Obama has the unique ability to irritate everyone. The middle and right are leery of everything that he does, because he keeps proving that he is untrustworthy. His leftwing open borders supporters are unhappy that he hasn't broken the law even more.

Of course, the problem is that Barack Obama does not care a whit about majority opinion anymore. He won re-election and is treating his second term as the chance to do whatever he wants, in full knowledge that the divided Congress can't do very much about it. Even a united Congress under the Republicans will find themselves largely unable to stop him.

Obama will do what he wants, and right now he wants to cement the Hispanic vote to himself and his party, and he wants to establish himself as a leftwing kingmaker for life.
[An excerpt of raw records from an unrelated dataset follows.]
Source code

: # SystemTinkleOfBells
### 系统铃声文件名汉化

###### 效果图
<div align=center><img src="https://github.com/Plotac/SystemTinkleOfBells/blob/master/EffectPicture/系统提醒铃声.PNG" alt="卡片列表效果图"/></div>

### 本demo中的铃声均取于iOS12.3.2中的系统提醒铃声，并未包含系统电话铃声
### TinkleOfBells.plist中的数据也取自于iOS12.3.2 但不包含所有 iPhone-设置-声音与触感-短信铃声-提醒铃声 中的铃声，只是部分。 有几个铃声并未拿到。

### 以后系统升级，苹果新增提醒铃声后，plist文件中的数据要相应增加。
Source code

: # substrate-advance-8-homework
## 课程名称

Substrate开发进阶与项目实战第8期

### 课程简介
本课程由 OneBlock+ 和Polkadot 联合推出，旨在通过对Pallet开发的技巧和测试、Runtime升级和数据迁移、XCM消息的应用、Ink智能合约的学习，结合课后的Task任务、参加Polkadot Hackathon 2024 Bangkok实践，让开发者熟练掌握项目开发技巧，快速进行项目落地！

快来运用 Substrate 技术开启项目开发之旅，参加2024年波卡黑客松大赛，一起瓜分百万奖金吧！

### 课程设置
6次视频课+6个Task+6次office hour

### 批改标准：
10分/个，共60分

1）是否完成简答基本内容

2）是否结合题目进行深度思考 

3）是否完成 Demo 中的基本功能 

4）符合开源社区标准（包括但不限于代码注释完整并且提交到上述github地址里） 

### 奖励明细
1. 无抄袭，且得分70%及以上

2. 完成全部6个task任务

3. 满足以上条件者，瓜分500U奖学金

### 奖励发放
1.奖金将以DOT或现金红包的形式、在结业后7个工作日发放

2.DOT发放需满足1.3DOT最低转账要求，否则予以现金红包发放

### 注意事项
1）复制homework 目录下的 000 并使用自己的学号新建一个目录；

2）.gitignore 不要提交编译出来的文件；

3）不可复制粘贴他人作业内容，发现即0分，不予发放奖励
Democrats consistently misread the Hispanic vote on the border. Yes, it's a major issue among Hispanics. But it's far from the only issue, and Hispanic communities along the border recognize that chaos there threatens them and their families. On that latter aim, I think Obama is making a mistake. If his presidency continues its downward slide, he will leave office on a wave of fierce unpopularity. He may have a strong organization to command in Organizing for Action and its offshoots like Battleground Texas, but will he command any support outside the hard left? Will he have any real achievements to point to, so argue to other Democrats that he still ought to be their ideological leader?

Maybe, but it's just as likely that his unpopularity and his lack of relationships with anyone outside his own circle will leave him isolated, commanding an army of activists with which few Democrats will want to have any public association. He'll be yesterday's news, a perennial threat to future Democrat presidents and a thorn to Republicans.